In general, a lesser included offense is proper where:
the charged greater offense requires the jury to find a disputed factual element which is not required for conviction of the lesser-included offense.
Sansone v. United States, 380 U.S. 343, 350, 85 S.Ct. 1004, 1009, 13 L.Ed.2d 882 (1965). Wilfulness to distribute, here, is disputed and is required for conviction under section 841(a) distribution and not under section 844(a) possession. But the facts of this case bring it squarely within one of the traditional variants of lesser included offense situations: where the lesser offense is presumptively necessarily included within the offense charged in the indictment yet, from the evidence adduced at the trial there is no rational basis upon which the jury could find the defendant guilty of the lesser offense. See 8 J. Moore, Moore's Federal Practice P31.03(2) at 31-12 (1974). Our rule on entitlement to a lesser included offense instruction embodies that principle. In this circuit to be entitled to a lesser included instruction, it must appear that:
(1) a proper request is made; (2) the elements of the lesser offense are identical to part of the elements of the greater offense; (3) there is some evidence which would justify conviction of the lesser offense; (4) the proof of the element or elements differentiating the two crimes is sufficiently in dispute so that the jury may consistently find the defendant innocent of the greater and guilty of the lesser included offense; and (5) there is mutuality . . ..

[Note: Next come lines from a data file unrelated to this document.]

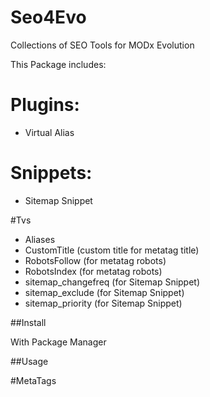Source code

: Seo4Evo
=======

Collections of SEO Tools for MODx Evolution

This Package includes:

# Plugins:
* Virtual Alias

# Snippets:
* Sitemap Snippet

#Tvs

* Aliases
* CustomTitle (custom title for metatag title)
* RobotsFollow (for metatag robots)
* RobotsIndex (for metatag robots)
* sitemap_changefreq (for Sitemap Snippet)
* sitemap_exclude (for Sitemap Snippet)
* sitemap_priority (for Sitemap Snippet)

##Install

With Package Manager

##Usage

#MetaTags

<title>[*CustomTitle*]</title>
<meta name="robots" content="[*RobotsIndex*], [*RobotsFollow*]" />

United States v. Thompson, 492 F.2d 359, 362 (8th Cir. 1974).
Here, for the jury to convict of the lesser offense, possession, it would have to ignore the undisputed evidence of actual distribution. In this respect the facts are similar to those in Sparf v. United States, 156 U.S. 51, 63-64, 15 S.Ct. 273, 39 L.Ed. 343 (1895). See also United States v. Rucker, supra, 496 F.2d at 1244; United States v. Whitaker, 144 U.S.App.D.C. 344, 447 F.2d 314, 317 n. 8 (1971); Driscoll v. United States, 356 F.2d 324, 327 (1st Cir. 1966). The only disputed element here which Klugman maintains entitled him to the lesser instruction was 'wilfulness' under 21 U.S.C. 841(a). Since 21 U.S.C. 844(a) also requires that possession be knowing or intentional and since the facts of this case tending to show knowledge and intent are the same as to both possession and distribution.
it follows that a conviction of the misdemeanor (here 844(a)) would clearly support a conviction for the felony (here 841(a)). Under these circumstances a lesser-included-offense instruction was not required or proper, for in the federal system it is not the function of the jury to set the penalty. Berra v. United States, 351 U.S. (131), (at) 134-135, 76 S.Ct. (685), (at 687,) 100 L.Ed. 1013 (1956).

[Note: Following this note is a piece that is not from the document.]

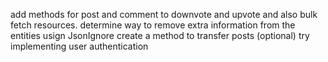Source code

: add methods for post and comment to downvote and upvote and also bulk fetch resources.
determine way to remove extra information from the entities usign JsonIgnore
create a method to transfer posts (optional)
try implementing user authentication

United States v. Bishop, 412 U.S. 346, 361, 93 S.Ct. 2008, 2018, 36 L.Ed.2d 941 (1973).
Prior to February 8, 1974, a local bench warrant had been issued for Carroll's arrest for failure to appear in state court on an open bottle possession charge. When the anticipated second heroin transaction collapsed, two officers sought to execute that arrest warrant. Upon stopping Klugman's car, the two occupants fell to the floor of Klugman's vehicle. Several police officers assisted in the arrest. Knowing Klugman and Carroll to have been armed, they removed Carroll from the car and simultaneously undertook a protective frisk and search of areas within the immediate reach of the arrestee. The firearm displayed the previous day was discovered in the glove compartment of the vehicle. Under the circumstances, the search was reasonable as police had probable cause to believe the car contained instruments of a crime. See Chambers v. Maroney, 399 U.S. 42, 90 S.Ct. 1975, 26 L.Ed.2d 419 (1970); Orricer v. Erickson, 471 F.2d 1204 (8th Cir. 1973). See also Chimel v. California, 395 U.S. 752, 762-763, 89 S.Ct. 2034, 23 L.Ed.2d 685 (1969).

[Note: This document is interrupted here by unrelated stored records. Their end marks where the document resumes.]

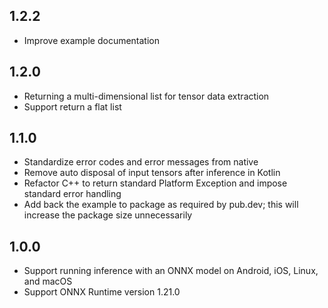 ## 1.2.2
* Improve example documentation

## 1.2.0
* Returning a multi-dimensional list for tensor data extraction
* Support return a flat list

## 1.1.0
* Standardize error codes and error messages from native
* Remove auto disposal of input tensors after inference in Kotlin
* Refactor C++ to return standard Platform Exception and impose standard error handling
* Add back the example to package as required by pub.dev; this will increase the package size unnecessarily

## 1.0.0
* Support running inference with an ONNX model on Android, iOS, Linux, and macOS
* Support ONNX Runtime version 1.21.0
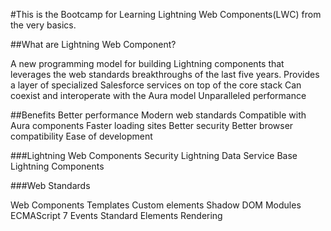 #This is the Bootcamp for Learning Lightning Web Components(LWC) from the very basics.

##What are Lightning Web Component?

A new programming model for building Lightning components that leverages the web standards breakthroughs of the last five years.
Provides a layer of specialized Salesforce services on top of the core stack
Can coexist and interoperate with the Aura model
Unparalleled performance

##Benefits
Better performance
Modern web standards
Compatible with Aura components
Faster loading sites
Better security
Better browser compatibility
Ease of development

###Lightning
Web Components
Security
Lightning Data Service
Base Lightning Components

###Web Standards

Web Components
Templates
Custom elements
Shadow DOM
Modules
ECMAScript 7
Events
Standard Elements
Rendering
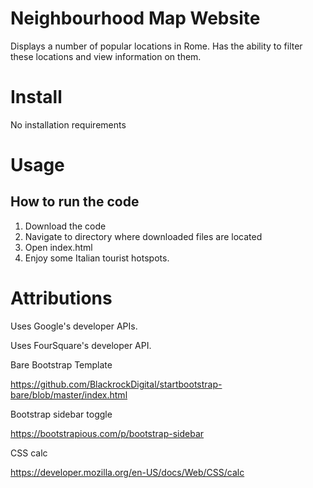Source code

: # Neighbourhood Map Website

Displays a number of popular locations in Rome.
Has the ability to filter these locations and view information on them.

# Install

No installation requirements

# Usage

## How to run the code
1. Download the code
  1. Navigate to directory where downloaded files are located
  1. Open index.html
  1. Enjoy some Italian tourist hotspots.

# Attributions

Uses Google's developer APIs.

Uses FourSquare's developer API.


Bare Bootstrap Template

https://github.com/BlackrockDigital/startbootstrap-bare/blob/master/index.html

Bootstrap sidebar toggle

https://bootstrapious.com/p/bootstrap-sidebar

CSS calc

https://developer.mozilla.org/en-US/docs/Web/CSS/calc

During his closing argument the Assistant United States Attorney sought to bolster Hartman's motives for cooperation with the government. After reiterating Hartman's desire to secure treatment for his friend's addiction, the prosecutor said:
That is thinking more like a social worker or clergyman rather than like a criminal defense attorney whose job it is to get a man off, so he is not convicted and worry about his soul later. That is a lawyer's job. But I might say that Mr. Hartman has almost a purer motive. He really wanted to save this fellow and couldn't see another way to do it.
At the close of all the final arguments and after the jury had been dismissed for the day, but before the commencement of jury deliberations, Klugman moved for a mistrial based upon improper prosecutor statements. The motion and the request for cautionary instructions was denied. However, after the delivery of the court's instructions to the jury, the court added, 'Argument of counsel is not evidence.'
' Counsel for the accused is an essential component of the administration of criminal justice.' ABA Project on Standards for Criminal Justice, Standards Relating To The Defense Function 1.1(a) (Approved Draft, 1971). The prosecutor's comments were not at all proper in this light. To buttress the strength of the government's case by denigrating the role of the accused's counsel cannot be tolerated and was clearly error in this case.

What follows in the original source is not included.